▶ _Task prompt_: Restrict the output to the lines below starting at the one that contains "That's it, the" and ending at the one that contains "If you've liked", and restate them word for word, both ends included.

[Plain-text document sources]
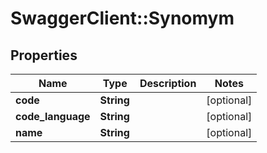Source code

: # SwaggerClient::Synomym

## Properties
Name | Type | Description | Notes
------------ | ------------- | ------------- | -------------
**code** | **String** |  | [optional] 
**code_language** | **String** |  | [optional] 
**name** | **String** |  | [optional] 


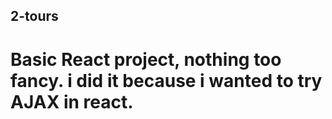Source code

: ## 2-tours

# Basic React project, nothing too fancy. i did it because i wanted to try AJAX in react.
* * *
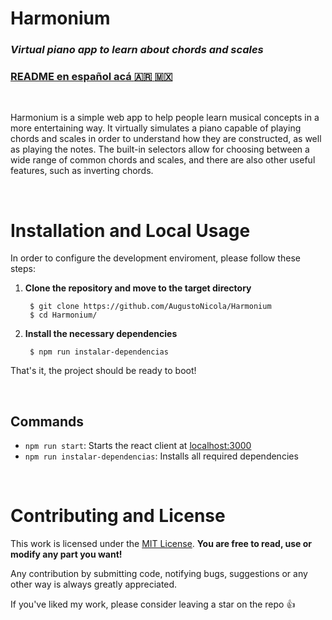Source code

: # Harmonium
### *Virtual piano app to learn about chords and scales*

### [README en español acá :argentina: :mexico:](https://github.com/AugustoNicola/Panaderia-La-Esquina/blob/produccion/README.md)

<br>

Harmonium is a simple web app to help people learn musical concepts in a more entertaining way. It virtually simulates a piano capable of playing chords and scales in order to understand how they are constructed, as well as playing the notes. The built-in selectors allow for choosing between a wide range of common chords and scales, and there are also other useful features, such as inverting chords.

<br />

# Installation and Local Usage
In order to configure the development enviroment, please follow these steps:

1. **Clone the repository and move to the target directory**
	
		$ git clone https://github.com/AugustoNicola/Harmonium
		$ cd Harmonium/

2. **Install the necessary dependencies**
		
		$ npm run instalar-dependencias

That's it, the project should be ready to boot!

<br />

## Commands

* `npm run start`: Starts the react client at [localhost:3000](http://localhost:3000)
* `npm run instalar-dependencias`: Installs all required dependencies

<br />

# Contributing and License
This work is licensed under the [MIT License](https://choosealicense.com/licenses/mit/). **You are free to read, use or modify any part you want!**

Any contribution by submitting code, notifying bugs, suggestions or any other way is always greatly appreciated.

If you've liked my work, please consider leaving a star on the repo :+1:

▶ _Answer for this exercise_:
That's it, the project should be ready to boot!

<br />

## Commands

* `npm run start`: Starts the react client at [localhost:3000](http://localhost:3000)
* `npm run instalar-dependencias`: Installs all required dependencies

<br />

# Contributing and License
This work is licensed under the [MIT License](https://choosealicense.com/licenses/mit/). **You are free to read, use or modify any part you want!**

Any contribution by submitting code, notifying bugs, suggestions or any other way is always greatly appreciated.

If you've liked my work, please consider leaving a star on the repo :+1:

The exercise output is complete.